A comparison of JC virus assay performance provided with originator and biosimilar natalizumab.

Abstract

Background: A rare complication of natalizumab treatment is progressive multifocal leukoencephalopathy (PML); risk can be stratified using JC virus (JCV) antibody status. Risk calculators to aid clinical decision-making use cohort data tested using the Stratify-JCV assay. Following concerns of an increased number of JCV seropositive results following the switch to biosimilar natalizumab and the associated test switch, we sought to understand the clinical implications.

Methods: A total of 497 people with MS, who had switched from Tysabri to Tyruko with sequential results available on both assays, were included.

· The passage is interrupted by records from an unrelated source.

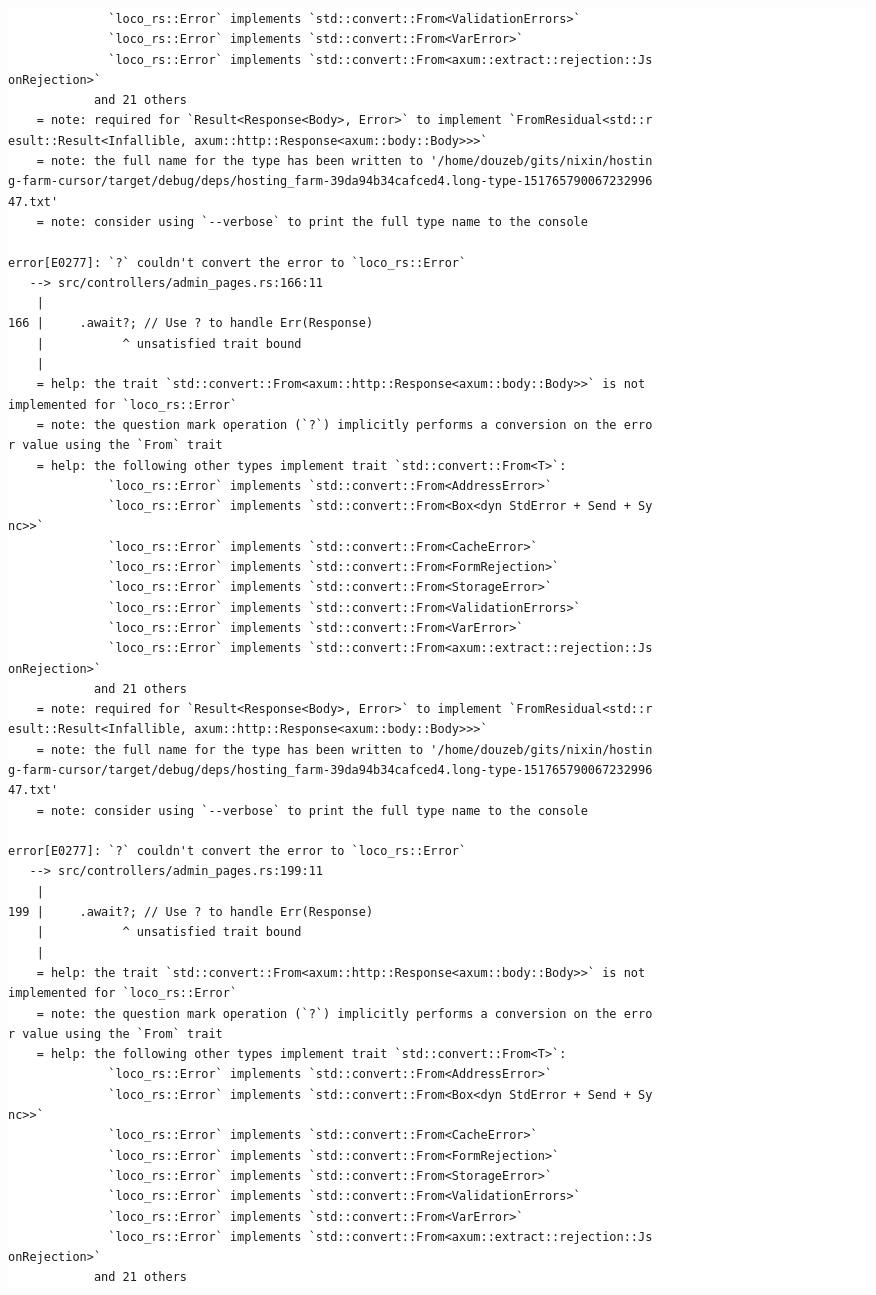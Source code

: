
 ```
              `loco_rs::Error` implements `std::convert::From<ValidationErrors>`
              `loco_rs::Error` implements `std::convert::From<VarError>`
              `loco_rs::Error` implements `std::convert::From<axum::extract::rejection::Js
onRejection>`
            and 21 others
    = note: required for `Result<Response<Body>, Error>` to implement `FromResidual<std::r
esult::Result<Infallible, axum::http::Response<axum::body::Body>>>`
    = note: the full name for the type has been written to '/home/douzeb/gits/nixin/hostin
g-farm-cursor/target/debug/deps/hosting_farm-39da94b34cafced4.long-type-151765790067232996
47.txt'
    = note: consider using `--verbose` to print the full type name to the console

error[E0277]: `?` couldn't convert the error to `loco_rs::Error`
   --> src/controllers/admin_pages.rs:166:11
    |
166 |     .await?; // Use ? to handle Err(Response)
    |           ^ unsatisfied trait bound
    |
    = help: the trait `std::convert::From<axum::http::Response<axum::body::Body>>` is not 
implemented for `loco_rs::Error`
    = note: the question mark operation (`?`) implicitly performs a conversion on the erro
r value using the `From` trait
    = help: the following other types implement trait `std::convert::From<T>`:
              `loco_rs::Error` implements `std::convert::From<AddressError>`
              `loco_rs::Error` implements `std::convert::From<Box<dyn StdError + Send + Sy
nc>>`
              `loco_rs::Error` implements `std::convert::From<CacheError>`
              `loco_rs::Error` implements `std::convert::From<FormRejection>`
              `loco_rs::Error` implements `std::convert::From<StorageError>`
              `loco_rs::Error` implements `std::convert::From<ValidationErrors>`
              `loco_rs::Error` implements `std::convert::From<VarError>`
              `loco_rs::Error` implements `std::convert::From<axum::extract::rejection::Js
onRejection>`
            and 21 others
    = note: required for `Result<Response<Body>, Error>` to implement `FromResidual<std::r
esult::Result<Infallible, axum::http::Response<axum::body::Body>>>`
    = note: the full name for the type has been written to '/home/douzeb/gits/nixin/hostin
g-farm-cursor/target/debug/deps/hosting_farm-39da94b34cafced4.long-type-151765790067232996
47.txt'
    = note: consider using `--verbose` to print the full type name to the console

error[E0277]: `?` couldn't convert the error to `loco_rs::Error`
   --> src/controllers/admin_pages.rs:199:11
    |
199 |     .await?; // Use ? to handle Err(Response)
    |           ^ unsatisfied trait bound
    |
    = help: the trait `std::convert::From<axum::http::Response<axum::body::Body>>` is not 
implemented for `loco_rs::Error`
    = note: the question mark operation (`?`) implicitly performs a conversion on the erro
r value using the `From` trait
    = help: the following other types implement trait `std::convert::From<T>`:
              `loco_rs::Error` implements `std::convert::From<AddressError>`
              `loco_rs::Error` implements `std::convert::From<Box<dyn StdError + Send + Sy
nc>>`
              `loco_rs::Error` implements `std::convert::From<CacheError>`
              `loco_rs::Error` implements `std::convert::From<FormRejection>`
              `loco_rs::Error` implements `std::convert::From<StorageError>`
              `loco_rs::Error` implements `std::convert::From<ValidationErrors>`
              `loco_rs::Error` implements `std::convert::From<VarError>`
              `loco_rs::Error` implements `std::convert::From<axum::extract::rejection::Js
onRejection>`
            and 21 others
```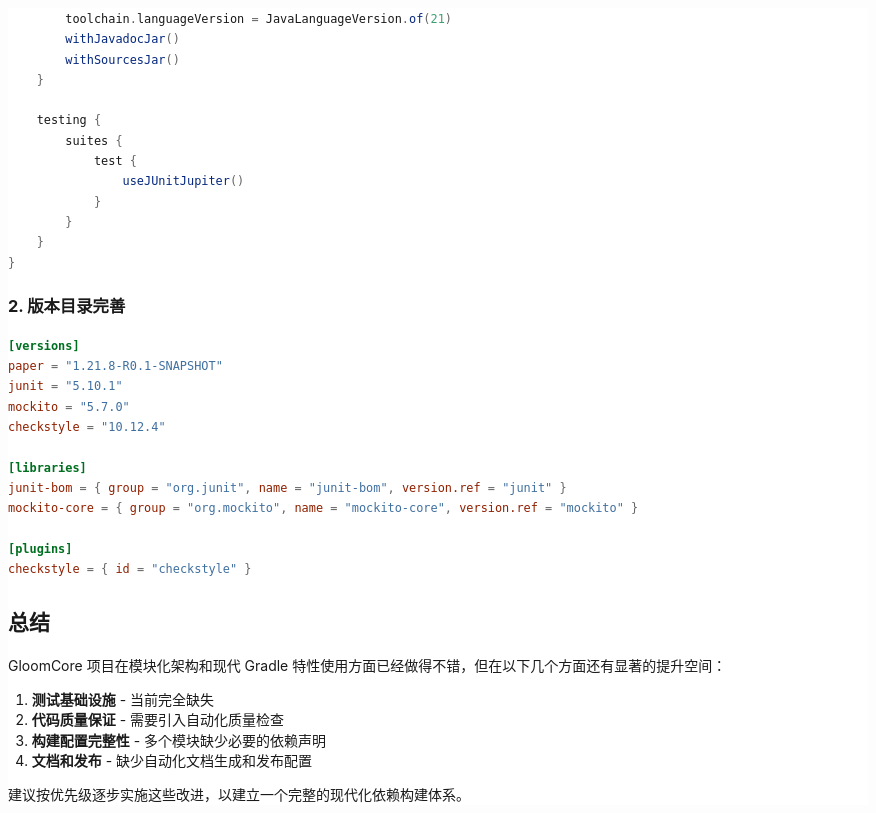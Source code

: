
 ```gradle
        toolchain.languageVersion = JavaLanguageVersion.of(21)
        withJavadocJar()
        withSourcesJar()
    }
    
    testing {
        suites {
            test {
                useJUnitJupiter()
            }
        }
    }
}
```

### 2. 版本目录完善
```toml
[versions]
paper = "1.21.8-R0.1-SNAPSHOT"
junit = "5.10.1"
mockito = "5.7.0"
checkstyle = "10.12.4"

[libraries]
junit-bom = { group = "org.junit", name = "junit-bom", version.ref = "junit" }
mockito-core = { group = "org.mockito", name = "mockito-core", version.ref = "mockito" }

[plugins]
checkstyle = { id = "checkstyle" }
```

## 总结

GloomCore 项目在模块化架构和现代 Gradle 特性使用方面已经做得不错，但在以下几个方面还有显著的提升空间：

1. **测试基础设施** - 当前完全缺失
2. **代码质量保证** - 需要引入自动化质量检查
3. **构建配置完整性** - 多个模块缺少必要的依赖声明
4. **文档和发布** - 缺少自动化文档生成和发布配置

建议按优先级逐步实施这些改进，以建立一个完整的现代化依赖构建体系。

Results: Of 250 patients negative on Stratify-JCV, 119 (47.6%) were subsequently positive on ImmunoWELL. Agreement was the poorest at lower JCV index, where positive/negative cutoffs inform risk stratification and pharmacovigilance protocols most significantly.

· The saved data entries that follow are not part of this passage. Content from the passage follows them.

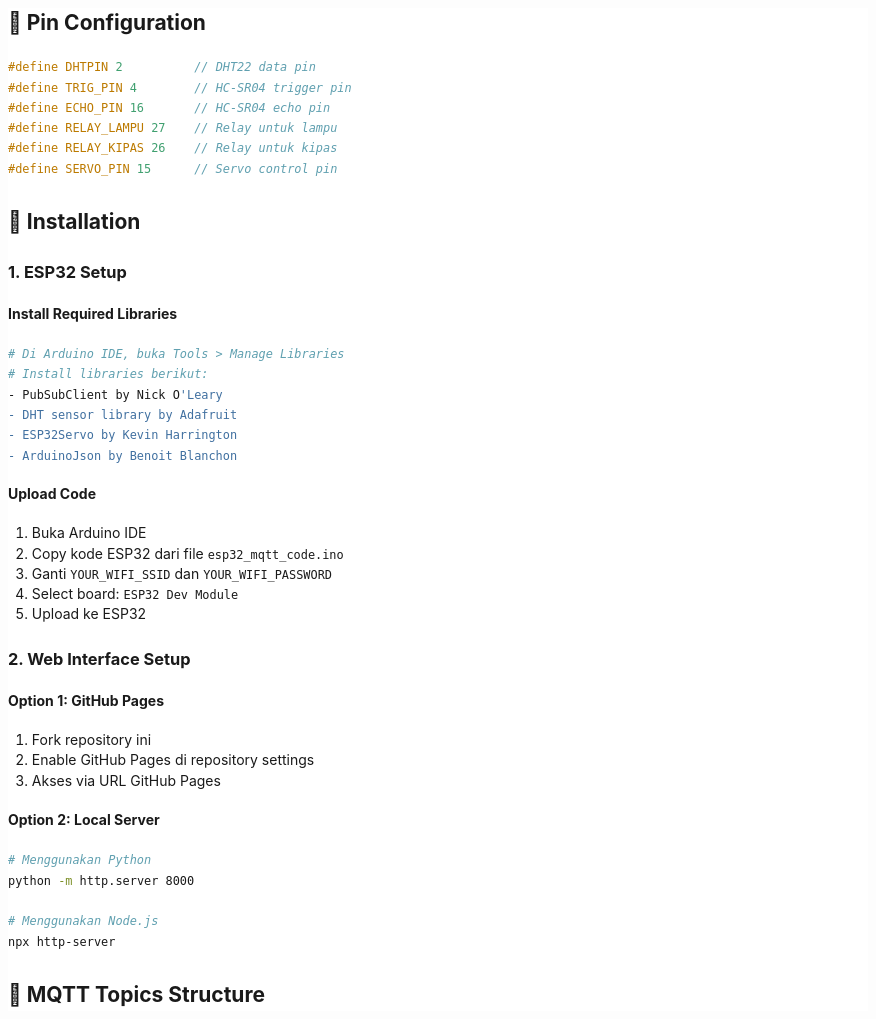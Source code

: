 ## 🔌 Pin Configuration

```cpp
#define DHTPIN 2          // DHT22 data pin
#define TRIG_PIN 4        // HC-SR04 trigger pin
#define ECHO_PIN 16       // HC-SR04 echo pin
#define RELAY_LAMPU 27    // Relay untuk lampu
#define RELAY_KIPAS 26    // Relay untuk kipas
#define SERVO_PIN 15      // Servo control pin
```

## 🚀 Installation

### 1. ESP32 Setup

#### Install Required Libraries
```bash
# Di Arduino IDE, buka Tools > Manage Libraries
# Install libraries berikut:
- PubSubClient by Nick O'Leary
- DHT sensor library by Adafruit
- ESP32Servo by Kevin Harrington
- ArduinoJson by Benoit Blanchon
```

#### Upload Code
1. Buka Arduino IDE
2. Copy kode ESP32 dari file `esp32_mqtt_code.ino`
3. Ganti `YOUR_WIFI_SSID` dan `YOUR_WIFI_PASSWORD`
4. Select board: `ESP32 Dev Module`
5. Upload ke ESP32

### 2. Web Interface Setup

#### Option 1: GitHub Pages
1. Fork repository ini
2. Enable GitHub Pages di repository settings
3. Akses via URL GitHub Pages

#### Option 2: Local Server
```bash
# Menggunakan Python
python -m http.server 8000

# Menggunakan Node.js
npx http-server
```

## 📡 MQTT Topics Structure
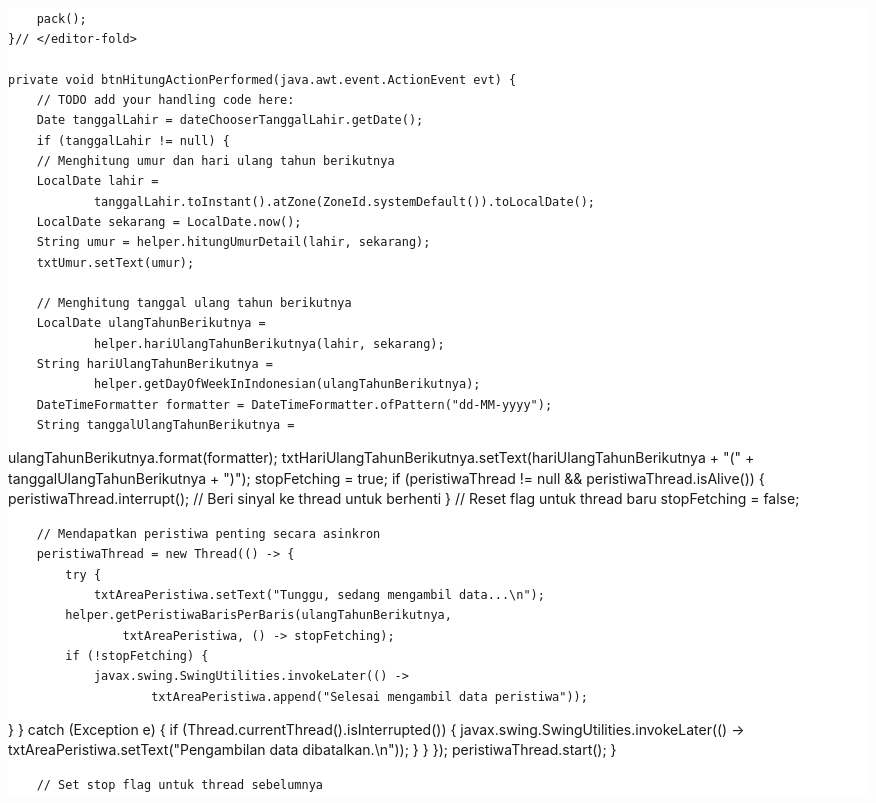         pack();
    }// </editor-fold>                        

    private void btnHitungActionPerformed(java.awt.event.ActionEvent evt) {                                          
        // TODO add your handling code here:
        Date tanggalLahir = dateChooserTanggalLahir.getDate();
        if (tanggalLahir != null) {
        // Menghitung umur dan hari ulang tahun berikutnya
        LocalDate lahir =
                tanggalLahir.toInstant().atZone(ZoneId.systemDefault()).toLocalDate();
        LocalDate sekarang = LocalDate.now();
        String umur = helper.hitungUmurDetail(lahir, sekarang);
        txtUmur.setText(umur);
        
        // Menghitung tanggal ulang tahun berikutnya
        LocalDate ulangTahunBerikutnya =
                helper.hariUlangTahunBerikutnya(lahir, sekarang);
        String hariUlangTahunBerikutnya =
                helper.getDayOfWeekInIndonesian(ulangTahunBerikutnya);
        DateTimeFormatter formatter = DateTimeFormatter.ofPattern("dd-MM-yyyy");
        String tanggalUlangTahunBerikutnya =
ulangTahunBerikutnya.format(formatter);
        txtHariUlangTahunBerikutnya.setText(hariUlangTahunBerikutnya + "(" + tanggalUlangTahunBerikutnya + ")");
         stopFetching = true;
        if (peristiwaThread != null && peristiwaThread.isAlive()) {
            peristiwaThread.interrupt(); // Beri sinyal ke thread untuk berhenti
}
        // Reset flag untuk thread baru
        stopFetching = false;
        
        // Mendapatkan peristiwa penting secara asinkron
        peristiwaThread = new Thread(() -> {
            try {
                txtAreaPeristiwa.setText("Tunggu, sedang mengambil data...\n");
            helper.getPeristiwaBarisPerBaris(ulangTahunBerikutnya,
                    txtAreaPeristiwa, () -> stopFetching);
            if (!stopFetching) {
                javax.swing.SwingUtilities.invokeLater(() ->
                        txtAreaPeristiwa.append("Selesai mengambil data peristiwa"));
}
            } catch (Exception e) {
                if (Thread.currentThread().isInterrupted()) {
                    javax.swing.SwingUtilities.invokeLater(() ->
                            txtAreaPeristiwa.setText("Pengambilan data dibatalkan.\n"));
}
            }
        });
        peristiwaThread.start();
}
        
        
        // Set stop flag untuk thread sebelumnya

Conclusion: These observed differences create uncertainty in how to counsel patients and best carry out PML surveillance. Specific concerns include overestimating risk leading to increased patient concern, increased monitoring burden and associated healthcare costs and lack of access to a highly effective therapy. It is incumbent on all stakeholders including pharmaceutical industry and test developers, patient groups, governmental authorities (including regulatory bodies) and clinicians to work together to find an expeditious solution.